ACTIVITY: With both ends included, repeat exactly the lines of the entries below from the one containing "dependency from Homebrew.</span></span>" down to the one containing "1.x is installed</span></span>", and no others.

╭──

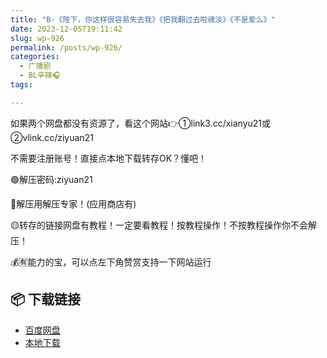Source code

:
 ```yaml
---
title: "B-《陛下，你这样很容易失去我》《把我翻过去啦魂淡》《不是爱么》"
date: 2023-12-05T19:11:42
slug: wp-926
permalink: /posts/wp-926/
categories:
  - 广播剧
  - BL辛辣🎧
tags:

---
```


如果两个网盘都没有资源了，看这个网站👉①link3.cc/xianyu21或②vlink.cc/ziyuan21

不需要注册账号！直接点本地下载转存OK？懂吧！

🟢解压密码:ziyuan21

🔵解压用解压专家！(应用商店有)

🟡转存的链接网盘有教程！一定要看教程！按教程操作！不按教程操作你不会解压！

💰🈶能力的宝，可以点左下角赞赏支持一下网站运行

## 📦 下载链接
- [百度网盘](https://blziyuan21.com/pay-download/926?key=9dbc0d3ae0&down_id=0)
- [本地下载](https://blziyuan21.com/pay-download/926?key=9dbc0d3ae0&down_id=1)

╰──
╭──

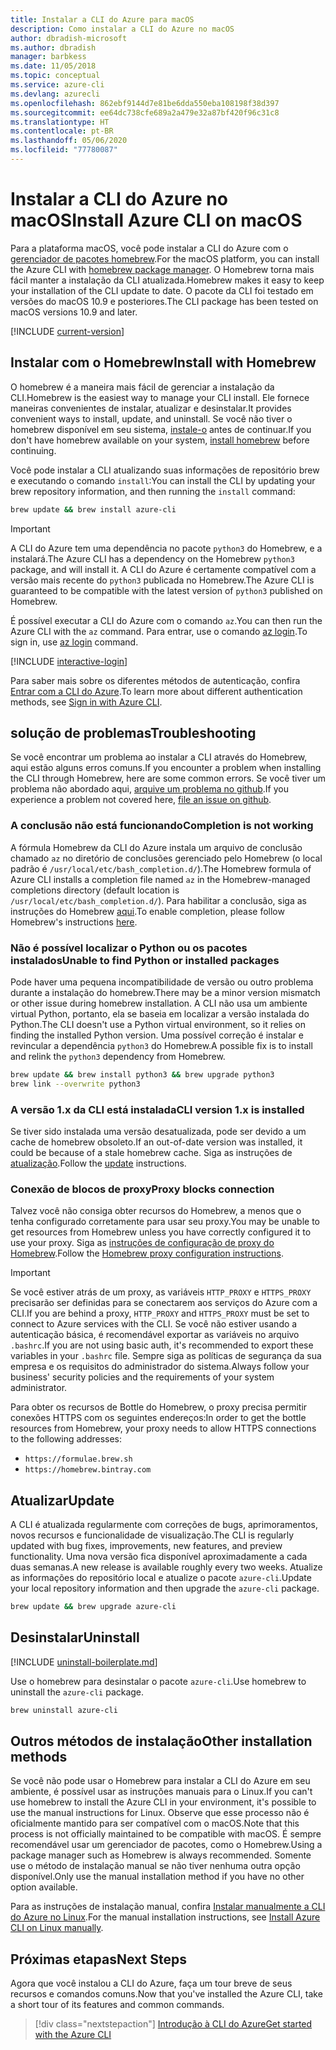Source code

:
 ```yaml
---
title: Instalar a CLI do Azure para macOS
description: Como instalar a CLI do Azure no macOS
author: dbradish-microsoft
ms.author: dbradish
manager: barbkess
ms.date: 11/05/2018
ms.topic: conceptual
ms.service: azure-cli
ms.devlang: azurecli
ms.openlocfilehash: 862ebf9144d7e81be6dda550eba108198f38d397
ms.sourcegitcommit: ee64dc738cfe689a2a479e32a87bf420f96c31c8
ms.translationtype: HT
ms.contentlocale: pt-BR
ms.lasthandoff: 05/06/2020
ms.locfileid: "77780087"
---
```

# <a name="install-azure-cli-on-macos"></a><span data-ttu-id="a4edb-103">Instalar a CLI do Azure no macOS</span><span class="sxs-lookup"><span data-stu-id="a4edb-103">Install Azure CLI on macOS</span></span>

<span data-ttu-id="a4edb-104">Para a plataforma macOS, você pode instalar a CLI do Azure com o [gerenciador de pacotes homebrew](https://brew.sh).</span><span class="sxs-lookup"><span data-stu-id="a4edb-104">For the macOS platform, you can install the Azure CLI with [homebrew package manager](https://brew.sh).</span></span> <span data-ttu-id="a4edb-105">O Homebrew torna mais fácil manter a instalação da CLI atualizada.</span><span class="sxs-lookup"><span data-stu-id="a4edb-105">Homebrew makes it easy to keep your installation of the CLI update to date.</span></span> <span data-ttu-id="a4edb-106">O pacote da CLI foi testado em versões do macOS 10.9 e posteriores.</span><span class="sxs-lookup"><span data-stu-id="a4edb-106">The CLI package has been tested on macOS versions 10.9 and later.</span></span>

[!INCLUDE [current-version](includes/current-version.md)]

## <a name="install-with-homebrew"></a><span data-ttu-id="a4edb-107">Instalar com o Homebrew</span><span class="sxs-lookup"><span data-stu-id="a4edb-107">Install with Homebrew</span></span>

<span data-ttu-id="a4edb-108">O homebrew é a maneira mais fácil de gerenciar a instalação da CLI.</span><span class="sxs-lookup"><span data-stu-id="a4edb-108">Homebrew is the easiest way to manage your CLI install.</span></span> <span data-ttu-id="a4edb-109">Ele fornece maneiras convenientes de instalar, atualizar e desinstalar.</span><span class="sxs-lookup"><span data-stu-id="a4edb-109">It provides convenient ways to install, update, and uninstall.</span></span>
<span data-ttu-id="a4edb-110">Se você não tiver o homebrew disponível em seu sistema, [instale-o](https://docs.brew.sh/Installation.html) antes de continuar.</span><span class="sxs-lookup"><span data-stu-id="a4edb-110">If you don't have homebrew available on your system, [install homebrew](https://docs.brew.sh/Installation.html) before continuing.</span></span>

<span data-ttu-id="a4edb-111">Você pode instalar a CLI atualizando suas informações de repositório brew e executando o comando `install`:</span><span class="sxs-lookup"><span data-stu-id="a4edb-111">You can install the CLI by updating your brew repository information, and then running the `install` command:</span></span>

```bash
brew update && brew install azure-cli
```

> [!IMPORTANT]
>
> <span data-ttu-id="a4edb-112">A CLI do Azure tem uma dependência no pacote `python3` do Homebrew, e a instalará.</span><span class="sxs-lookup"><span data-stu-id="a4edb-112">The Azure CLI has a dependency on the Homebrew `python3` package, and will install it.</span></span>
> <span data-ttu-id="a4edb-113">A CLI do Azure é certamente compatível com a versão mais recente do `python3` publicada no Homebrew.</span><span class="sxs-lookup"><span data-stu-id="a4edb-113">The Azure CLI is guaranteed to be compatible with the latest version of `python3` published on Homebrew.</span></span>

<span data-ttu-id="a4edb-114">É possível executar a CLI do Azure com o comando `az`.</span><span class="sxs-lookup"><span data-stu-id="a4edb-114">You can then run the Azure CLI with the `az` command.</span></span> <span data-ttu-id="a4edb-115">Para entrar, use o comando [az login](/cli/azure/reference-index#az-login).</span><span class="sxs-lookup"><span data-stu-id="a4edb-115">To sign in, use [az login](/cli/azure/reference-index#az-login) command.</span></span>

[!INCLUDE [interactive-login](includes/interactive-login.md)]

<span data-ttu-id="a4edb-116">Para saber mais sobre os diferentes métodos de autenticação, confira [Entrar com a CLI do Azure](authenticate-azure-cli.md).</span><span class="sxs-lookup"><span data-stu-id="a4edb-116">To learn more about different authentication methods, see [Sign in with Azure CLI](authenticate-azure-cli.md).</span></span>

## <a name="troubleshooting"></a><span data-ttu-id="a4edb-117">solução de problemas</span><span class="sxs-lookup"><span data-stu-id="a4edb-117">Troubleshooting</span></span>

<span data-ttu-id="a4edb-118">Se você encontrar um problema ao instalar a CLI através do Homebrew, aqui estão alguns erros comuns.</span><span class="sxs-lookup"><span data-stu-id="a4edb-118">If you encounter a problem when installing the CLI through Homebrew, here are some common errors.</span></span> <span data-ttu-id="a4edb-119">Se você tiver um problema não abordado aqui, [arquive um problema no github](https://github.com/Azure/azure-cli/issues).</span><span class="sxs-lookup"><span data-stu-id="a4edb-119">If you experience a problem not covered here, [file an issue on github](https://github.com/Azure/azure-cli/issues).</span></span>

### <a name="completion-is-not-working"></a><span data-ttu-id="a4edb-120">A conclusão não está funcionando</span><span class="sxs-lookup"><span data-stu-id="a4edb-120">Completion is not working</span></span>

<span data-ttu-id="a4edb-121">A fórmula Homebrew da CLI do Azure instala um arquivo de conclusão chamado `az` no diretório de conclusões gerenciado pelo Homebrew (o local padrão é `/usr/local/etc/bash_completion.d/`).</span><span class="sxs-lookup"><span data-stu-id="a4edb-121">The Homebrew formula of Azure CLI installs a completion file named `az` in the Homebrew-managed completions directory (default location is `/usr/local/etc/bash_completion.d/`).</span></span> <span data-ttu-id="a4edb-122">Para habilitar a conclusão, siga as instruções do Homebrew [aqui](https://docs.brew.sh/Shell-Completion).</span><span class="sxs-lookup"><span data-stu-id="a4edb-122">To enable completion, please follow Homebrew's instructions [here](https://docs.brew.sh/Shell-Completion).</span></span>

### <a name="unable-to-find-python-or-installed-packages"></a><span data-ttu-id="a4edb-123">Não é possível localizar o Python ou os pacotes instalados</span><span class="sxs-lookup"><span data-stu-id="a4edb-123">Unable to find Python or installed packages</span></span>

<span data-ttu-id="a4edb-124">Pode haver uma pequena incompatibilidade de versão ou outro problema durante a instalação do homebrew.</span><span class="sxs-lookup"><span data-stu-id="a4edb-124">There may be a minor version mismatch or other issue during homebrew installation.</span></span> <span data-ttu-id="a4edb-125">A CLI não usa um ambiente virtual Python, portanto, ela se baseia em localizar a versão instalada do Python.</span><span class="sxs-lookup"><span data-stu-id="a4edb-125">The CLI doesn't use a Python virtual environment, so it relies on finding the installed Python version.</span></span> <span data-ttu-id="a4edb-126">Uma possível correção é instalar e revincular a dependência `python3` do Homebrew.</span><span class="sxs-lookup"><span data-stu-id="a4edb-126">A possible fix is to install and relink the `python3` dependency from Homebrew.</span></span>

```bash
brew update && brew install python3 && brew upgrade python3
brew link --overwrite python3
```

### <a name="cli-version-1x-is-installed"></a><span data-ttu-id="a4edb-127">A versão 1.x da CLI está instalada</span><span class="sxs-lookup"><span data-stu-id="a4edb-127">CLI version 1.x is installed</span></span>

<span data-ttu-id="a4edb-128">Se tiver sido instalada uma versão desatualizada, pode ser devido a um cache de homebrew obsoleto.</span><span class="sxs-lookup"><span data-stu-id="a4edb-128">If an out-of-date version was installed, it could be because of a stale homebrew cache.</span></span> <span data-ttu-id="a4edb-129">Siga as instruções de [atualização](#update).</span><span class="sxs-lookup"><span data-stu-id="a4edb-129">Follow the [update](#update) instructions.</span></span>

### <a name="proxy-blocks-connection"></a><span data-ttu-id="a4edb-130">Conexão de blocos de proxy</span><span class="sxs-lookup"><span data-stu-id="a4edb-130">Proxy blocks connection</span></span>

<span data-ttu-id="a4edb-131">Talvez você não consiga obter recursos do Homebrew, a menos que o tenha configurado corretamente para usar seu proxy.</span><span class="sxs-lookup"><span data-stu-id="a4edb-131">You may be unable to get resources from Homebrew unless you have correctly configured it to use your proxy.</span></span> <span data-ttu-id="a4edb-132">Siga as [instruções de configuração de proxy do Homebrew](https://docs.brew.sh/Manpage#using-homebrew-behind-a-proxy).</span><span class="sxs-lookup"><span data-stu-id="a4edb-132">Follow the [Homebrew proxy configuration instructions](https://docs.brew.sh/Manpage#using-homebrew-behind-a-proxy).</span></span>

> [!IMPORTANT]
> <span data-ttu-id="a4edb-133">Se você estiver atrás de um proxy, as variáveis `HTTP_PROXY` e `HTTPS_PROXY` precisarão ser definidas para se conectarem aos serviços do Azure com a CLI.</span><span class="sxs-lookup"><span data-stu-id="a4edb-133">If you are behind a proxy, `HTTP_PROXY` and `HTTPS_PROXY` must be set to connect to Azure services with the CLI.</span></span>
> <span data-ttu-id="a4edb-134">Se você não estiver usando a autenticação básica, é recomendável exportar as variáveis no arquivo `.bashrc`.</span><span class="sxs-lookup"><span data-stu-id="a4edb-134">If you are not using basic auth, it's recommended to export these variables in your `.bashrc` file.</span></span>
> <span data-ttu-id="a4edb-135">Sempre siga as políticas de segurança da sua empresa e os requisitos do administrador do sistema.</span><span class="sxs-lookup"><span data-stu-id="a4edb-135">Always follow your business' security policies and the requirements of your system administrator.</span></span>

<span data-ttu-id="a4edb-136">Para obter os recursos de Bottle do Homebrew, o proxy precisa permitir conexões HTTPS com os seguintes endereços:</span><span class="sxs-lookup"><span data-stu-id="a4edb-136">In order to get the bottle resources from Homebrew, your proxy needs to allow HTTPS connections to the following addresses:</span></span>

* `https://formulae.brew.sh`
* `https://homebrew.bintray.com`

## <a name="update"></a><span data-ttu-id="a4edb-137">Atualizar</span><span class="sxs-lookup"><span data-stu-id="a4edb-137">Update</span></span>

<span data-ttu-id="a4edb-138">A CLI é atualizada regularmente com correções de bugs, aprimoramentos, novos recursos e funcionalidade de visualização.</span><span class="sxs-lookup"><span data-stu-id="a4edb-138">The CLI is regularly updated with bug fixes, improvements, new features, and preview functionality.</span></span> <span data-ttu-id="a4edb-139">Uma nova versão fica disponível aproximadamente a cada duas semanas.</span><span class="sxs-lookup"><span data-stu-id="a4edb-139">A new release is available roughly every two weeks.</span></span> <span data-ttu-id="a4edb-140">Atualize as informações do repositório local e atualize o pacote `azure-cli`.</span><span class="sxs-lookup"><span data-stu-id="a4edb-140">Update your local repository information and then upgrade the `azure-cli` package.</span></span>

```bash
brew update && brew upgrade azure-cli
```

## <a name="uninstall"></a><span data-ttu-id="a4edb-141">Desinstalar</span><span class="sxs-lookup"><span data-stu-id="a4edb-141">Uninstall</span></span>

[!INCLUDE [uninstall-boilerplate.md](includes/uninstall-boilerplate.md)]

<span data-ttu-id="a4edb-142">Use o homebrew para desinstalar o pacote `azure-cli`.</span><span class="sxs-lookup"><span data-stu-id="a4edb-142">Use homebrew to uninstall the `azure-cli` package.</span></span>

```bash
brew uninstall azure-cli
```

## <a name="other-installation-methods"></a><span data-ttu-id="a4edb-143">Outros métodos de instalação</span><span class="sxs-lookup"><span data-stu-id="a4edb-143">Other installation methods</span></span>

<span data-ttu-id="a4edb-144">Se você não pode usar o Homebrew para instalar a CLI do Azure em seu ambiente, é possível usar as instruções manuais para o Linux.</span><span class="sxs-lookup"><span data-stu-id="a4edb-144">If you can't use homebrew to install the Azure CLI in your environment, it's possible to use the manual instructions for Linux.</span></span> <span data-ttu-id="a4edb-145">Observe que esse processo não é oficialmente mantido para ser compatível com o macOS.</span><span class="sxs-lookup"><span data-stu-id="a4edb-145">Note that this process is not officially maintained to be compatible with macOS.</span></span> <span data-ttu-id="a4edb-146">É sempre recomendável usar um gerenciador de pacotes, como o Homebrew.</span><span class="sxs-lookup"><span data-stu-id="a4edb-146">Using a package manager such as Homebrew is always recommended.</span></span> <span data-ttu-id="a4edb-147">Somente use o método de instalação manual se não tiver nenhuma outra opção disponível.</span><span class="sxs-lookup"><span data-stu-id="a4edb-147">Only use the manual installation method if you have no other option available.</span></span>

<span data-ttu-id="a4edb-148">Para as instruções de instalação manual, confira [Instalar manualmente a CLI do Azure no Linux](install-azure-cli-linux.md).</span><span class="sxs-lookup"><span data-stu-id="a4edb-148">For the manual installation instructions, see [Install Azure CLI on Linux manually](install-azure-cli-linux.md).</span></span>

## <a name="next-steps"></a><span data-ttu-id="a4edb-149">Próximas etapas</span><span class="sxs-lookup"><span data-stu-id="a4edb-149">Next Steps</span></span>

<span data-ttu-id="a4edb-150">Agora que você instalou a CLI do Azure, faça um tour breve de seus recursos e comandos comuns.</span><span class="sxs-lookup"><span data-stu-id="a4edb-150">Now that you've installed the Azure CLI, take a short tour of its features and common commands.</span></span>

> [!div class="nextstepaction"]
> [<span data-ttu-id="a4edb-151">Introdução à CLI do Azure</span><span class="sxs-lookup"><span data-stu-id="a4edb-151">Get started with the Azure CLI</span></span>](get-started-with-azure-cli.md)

╰──

RESPONSE BELOW:
<span data-ttu-id="a4edb-124">Pode haver uma pequena incompatibilidade de versão ou outro problema durante a instalação do homebrew.</span><span class="sxs-lookup"><span data-stu-id="a4edb-124">There may be a minor version mismatch or other issue during homebrew installation.</span></span> <span data-ttu-id="a4edb-125">A CLI não usa um ambiente virtual Python, portanto, ela se baseia em localizar a versão instalada do Python.</span><span class="sxs-lookup"><span data-stu-id="a4edb-125">The CLI doesn't use a Python virtual environment, so it relies on finding the installed Python version.</span></span> <span data-ttu-id="a4edb-126">Uma possível correção é instalar e revincular a dependência `python3` do Homebrew.</span><span class="sxs-lookup"><span data-stu-id="a4edb-126">A possible fix is to install and relink the `python3` dependency from Homebrew.</span></span>

```bash
brew update && brew install python3 && brew upgrade python3
brew link --overwrite python3
```

### <a name="cli-version-1x-is-installed"></a><span data-ttu-id="a4edb-127">A versão 1.x da CLI está instalada</span><span class="sxs-lookup"><span data-stu-id="a4edb-127">CLI version 1.x is installed</span></span>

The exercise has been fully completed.